### Exercise instructions
Go through the data below and gather each line containing "build".

### Data supplied

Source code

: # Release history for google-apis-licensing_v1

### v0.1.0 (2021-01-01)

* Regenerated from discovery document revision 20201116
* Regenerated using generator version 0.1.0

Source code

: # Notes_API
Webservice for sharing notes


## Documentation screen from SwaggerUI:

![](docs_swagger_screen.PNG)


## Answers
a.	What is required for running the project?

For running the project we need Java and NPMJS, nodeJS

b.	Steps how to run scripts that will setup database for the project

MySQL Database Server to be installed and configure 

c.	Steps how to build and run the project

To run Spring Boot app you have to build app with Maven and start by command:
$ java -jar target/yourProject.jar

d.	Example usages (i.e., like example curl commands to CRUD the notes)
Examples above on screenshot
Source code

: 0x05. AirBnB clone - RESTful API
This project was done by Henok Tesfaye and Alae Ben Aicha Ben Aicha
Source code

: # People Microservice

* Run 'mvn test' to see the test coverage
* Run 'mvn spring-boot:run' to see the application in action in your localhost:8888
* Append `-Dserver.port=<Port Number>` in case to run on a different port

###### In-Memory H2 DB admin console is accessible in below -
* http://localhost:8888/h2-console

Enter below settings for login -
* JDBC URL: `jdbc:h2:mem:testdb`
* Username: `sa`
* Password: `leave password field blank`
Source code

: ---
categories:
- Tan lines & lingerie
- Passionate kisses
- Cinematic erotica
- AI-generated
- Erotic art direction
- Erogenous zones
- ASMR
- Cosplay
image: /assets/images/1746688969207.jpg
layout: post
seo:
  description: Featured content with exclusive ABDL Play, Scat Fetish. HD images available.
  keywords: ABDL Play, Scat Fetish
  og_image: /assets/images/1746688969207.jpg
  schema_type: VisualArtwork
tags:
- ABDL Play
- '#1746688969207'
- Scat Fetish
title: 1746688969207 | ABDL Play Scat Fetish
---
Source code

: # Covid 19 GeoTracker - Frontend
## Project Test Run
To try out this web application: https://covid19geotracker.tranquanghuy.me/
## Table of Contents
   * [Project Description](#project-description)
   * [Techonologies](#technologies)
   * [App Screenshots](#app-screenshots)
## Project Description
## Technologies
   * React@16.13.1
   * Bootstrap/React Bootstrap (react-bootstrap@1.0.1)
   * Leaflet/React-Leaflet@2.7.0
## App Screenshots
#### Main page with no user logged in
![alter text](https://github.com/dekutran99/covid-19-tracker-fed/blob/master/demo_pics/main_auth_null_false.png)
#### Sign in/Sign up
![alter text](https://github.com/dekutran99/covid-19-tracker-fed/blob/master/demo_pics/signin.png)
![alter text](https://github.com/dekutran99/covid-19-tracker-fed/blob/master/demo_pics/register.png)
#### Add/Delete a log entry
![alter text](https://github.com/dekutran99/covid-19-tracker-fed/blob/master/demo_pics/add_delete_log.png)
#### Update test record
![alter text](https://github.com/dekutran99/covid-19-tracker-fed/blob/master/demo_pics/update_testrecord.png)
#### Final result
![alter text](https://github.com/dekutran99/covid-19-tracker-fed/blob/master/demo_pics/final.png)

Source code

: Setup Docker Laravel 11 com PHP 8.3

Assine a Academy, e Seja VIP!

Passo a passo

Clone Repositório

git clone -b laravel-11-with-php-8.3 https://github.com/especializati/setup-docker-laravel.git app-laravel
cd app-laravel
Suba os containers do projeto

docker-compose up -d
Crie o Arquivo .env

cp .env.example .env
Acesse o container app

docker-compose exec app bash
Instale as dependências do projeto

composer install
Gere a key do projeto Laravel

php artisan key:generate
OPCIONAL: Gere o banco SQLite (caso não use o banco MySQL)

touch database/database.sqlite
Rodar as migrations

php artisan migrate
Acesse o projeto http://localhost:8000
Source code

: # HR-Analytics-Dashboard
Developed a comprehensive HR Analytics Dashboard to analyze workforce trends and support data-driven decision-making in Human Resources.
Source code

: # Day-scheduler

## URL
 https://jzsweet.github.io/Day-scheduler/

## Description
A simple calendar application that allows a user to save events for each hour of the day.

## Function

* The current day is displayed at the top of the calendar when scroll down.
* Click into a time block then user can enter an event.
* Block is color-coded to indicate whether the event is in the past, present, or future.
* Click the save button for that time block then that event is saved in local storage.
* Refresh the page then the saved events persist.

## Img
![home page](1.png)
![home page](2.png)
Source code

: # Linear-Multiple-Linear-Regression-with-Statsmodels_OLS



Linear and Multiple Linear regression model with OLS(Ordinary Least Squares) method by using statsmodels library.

### Reply to the exercise
c.	Steps how to build and run the project
To run Spring Boot app you have to build app with Maven and start by command:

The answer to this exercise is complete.